Here in Canada, as in the United States, people tend to generally view bicycles primarily for recreation or sport. Thus, when someone asks me how I arrived somewhere and I tell them I rode my bicycle, they naturally assume that I am athletic, brave, unusual, always late and I probably need to take a shower.
In reality however, I arrive on time, I’m not sweaty and I rode my bike not for a workout, but rather au contraire, I rode my bicycle because I am lazy.
I step outside my front door and hop on my bike because I’m too lazy to go downstairs in the parking garage to get the car. I pull my bike up to the front door at my destination because I’m too lazy to drive around looking for a parking spot then having to walk from the car to the building.
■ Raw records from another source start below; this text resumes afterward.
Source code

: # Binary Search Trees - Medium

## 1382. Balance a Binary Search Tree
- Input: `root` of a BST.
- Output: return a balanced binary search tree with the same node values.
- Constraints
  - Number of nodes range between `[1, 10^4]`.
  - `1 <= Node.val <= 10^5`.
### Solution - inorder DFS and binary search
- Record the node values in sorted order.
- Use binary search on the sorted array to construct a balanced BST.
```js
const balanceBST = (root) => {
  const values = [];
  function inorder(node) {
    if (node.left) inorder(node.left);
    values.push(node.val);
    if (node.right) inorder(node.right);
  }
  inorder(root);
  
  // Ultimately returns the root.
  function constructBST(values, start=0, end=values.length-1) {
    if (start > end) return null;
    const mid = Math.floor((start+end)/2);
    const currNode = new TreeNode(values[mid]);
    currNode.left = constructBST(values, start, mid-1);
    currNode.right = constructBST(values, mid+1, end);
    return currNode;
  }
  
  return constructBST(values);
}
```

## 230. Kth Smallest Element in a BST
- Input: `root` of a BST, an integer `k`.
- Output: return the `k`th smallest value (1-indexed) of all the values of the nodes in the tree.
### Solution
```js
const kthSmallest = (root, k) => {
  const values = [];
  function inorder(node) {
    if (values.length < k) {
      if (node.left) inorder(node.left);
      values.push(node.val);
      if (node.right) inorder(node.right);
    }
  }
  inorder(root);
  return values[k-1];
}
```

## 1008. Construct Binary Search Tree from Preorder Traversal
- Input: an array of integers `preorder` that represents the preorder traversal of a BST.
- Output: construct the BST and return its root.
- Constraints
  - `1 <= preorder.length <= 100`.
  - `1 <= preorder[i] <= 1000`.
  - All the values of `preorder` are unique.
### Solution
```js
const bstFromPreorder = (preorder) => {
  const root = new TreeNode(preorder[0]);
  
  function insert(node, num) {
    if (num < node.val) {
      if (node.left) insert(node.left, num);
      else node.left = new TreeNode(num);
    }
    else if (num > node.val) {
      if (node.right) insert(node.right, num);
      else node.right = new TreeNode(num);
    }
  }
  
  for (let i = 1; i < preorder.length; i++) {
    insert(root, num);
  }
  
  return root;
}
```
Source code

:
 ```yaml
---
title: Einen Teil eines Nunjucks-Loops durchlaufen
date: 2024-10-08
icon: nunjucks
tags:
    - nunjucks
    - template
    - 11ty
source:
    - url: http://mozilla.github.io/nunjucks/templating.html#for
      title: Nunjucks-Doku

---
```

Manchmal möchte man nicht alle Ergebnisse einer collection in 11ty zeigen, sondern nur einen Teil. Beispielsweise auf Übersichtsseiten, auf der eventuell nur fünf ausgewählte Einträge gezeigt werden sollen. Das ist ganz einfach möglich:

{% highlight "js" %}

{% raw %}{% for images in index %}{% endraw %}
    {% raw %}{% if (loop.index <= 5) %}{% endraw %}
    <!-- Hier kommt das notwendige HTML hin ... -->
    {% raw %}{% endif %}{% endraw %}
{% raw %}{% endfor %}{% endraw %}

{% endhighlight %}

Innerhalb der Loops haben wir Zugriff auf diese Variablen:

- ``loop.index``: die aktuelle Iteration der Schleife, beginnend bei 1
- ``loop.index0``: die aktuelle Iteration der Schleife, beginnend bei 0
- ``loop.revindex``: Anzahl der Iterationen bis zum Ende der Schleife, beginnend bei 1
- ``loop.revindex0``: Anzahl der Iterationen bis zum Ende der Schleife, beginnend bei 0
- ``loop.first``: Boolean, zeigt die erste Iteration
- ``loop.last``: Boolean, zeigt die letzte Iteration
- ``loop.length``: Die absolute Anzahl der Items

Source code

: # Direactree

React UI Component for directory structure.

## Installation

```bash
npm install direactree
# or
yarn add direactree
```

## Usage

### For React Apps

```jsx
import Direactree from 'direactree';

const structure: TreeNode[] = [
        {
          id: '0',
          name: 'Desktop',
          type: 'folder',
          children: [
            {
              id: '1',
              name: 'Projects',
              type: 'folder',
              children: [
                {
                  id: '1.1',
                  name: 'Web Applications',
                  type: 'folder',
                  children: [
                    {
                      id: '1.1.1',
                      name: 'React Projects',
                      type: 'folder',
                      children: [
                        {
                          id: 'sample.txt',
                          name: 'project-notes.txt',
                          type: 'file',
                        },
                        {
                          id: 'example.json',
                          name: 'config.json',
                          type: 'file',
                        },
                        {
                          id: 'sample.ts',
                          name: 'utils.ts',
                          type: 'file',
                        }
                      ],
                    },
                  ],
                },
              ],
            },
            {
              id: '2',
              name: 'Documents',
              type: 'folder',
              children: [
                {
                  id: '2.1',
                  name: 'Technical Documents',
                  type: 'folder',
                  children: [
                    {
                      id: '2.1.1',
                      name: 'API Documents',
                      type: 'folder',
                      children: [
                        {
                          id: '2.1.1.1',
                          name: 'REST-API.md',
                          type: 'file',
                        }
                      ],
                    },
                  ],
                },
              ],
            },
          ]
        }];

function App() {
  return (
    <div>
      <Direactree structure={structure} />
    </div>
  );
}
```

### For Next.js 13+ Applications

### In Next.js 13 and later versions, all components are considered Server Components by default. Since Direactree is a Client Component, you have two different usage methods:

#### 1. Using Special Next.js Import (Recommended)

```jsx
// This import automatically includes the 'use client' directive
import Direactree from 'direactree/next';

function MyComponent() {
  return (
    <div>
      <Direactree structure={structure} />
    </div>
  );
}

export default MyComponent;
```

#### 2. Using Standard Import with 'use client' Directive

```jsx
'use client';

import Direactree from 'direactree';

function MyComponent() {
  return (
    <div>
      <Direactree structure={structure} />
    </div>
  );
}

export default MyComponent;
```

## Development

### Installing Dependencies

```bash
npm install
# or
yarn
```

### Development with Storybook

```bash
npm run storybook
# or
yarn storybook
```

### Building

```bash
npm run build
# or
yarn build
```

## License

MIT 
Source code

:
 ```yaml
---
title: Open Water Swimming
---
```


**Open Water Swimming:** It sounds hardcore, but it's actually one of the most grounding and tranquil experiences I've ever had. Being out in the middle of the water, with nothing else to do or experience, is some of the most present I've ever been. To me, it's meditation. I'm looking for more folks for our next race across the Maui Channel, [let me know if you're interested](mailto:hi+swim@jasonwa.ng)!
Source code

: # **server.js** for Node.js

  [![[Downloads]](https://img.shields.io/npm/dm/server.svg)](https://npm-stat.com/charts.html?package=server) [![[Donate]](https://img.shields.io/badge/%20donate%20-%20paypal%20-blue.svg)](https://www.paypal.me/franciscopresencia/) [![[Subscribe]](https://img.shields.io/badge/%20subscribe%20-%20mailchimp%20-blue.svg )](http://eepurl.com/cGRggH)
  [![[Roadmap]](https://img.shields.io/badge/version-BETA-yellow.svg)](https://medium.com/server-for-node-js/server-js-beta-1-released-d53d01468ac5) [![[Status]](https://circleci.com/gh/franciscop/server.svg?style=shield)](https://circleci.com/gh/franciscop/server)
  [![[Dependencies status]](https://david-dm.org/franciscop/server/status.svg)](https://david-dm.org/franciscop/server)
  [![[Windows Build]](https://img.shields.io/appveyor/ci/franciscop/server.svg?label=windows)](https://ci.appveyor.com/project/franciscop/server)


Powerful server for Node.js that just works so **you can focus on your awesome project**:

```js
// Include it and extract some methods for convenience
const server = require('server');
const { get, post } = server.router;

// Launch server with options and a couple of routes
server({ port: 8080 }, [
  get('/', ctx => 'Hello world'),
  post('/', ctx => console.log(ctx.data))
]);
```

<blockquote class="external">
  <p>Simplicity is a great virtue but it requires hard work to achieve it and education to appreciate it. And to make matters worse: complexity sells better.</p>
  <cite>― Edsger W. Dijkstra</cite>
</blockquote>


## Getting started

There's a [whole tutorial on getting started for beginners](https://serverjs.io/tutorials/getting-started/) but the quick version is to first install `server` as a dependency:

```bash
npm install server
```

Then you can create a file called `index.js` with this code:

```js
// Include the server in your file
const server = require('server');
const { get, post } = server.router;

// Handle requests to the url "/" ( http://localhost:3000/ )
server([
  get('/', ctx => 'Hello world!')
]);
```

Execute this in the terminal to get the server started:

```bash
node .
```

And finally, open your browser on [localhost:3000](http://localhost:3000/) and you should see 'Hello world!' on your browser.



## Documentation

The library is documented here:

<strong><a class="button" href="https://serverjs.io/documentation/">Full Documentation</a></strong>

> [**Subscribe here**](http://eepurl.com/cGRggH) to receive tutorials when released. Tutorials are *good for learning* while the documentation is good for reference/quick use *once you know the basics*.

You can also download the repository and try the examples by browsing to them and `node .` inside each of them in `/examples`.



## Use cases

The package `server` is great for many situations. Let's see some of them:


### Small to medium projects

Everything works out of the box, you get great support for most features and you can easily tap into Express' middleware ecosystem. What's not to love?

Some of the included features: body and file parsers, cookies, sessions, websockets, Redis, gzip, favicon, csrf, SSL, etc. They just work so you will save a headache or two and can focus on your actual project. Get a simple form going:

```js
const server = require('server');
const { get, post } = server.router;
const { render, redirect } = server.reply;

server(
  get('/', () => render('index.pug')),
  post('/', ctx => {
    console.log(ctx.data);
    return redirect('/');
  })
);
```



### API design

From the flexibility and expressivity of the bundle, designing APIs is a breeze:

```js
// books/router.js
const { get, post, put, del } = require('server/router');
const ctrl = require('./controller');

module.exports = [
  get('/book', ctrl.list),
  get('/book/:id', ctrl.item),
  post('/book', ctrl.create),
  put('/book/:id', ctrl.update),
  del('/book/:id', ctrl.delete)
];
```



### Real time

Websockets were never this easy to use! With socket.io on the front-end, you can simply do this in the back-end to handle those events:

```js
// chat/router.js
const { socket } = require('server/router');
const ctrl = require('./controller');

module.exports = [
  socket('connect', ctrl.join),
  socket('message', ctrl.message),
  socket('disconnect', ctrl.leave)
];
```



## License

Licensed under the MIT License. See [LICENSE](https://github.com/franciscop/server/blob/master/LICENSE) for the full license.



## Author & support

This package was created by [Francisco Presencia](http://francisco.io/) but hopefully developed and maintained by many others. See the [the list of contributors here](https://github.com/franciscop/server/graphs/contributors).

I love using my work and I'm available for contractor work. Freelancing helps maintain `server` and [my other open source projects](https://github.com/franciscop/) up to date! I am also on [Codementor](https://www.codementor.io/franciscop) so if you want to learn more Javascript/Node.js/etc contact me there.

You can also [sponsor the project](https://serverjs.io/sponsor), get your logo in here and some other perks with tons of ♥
I ride my bike instead of taking public transit because I’m too lazy to go to the store to buy bus tickets, and I am far too lazy to dig for loose change under my couch. I am also too lazy to transfer from the bus to the subway to the streetcar, preferring to ride directly to my destination without transfers.
Instead of walking 15 minutes to my destination, I ride my bicycle there in five. Yes, I ride there because I am too lazy to walk.
I ride my bicycle past dozens of cars at rush hour because I’m too lazy to be stressed out sitting in traffic and too lazy to explain why I’m late all the time.
I sold the last car I owned in 2010 and bought a couple solid bicycles because I was too lazy to maintain the car*. I was too lazy to renew my license plates each year, too lazy to fill up the gas tank, too lazy to shop around for insurance rates and too lazy to take it to the car wash.
Now I just hop on my bike and go. Lazy transport. No insurance or major repairs required. No licensing, fuel, parking fees or traffic jams.
Urban bicycling is just pure, lazy, simple transport. Great for the body and wonderful for the soul.
*Note: In 2012 my wife decided to buy a car, so we do have a car sitting in the parking garage right now that doesn’t get used a whole lot.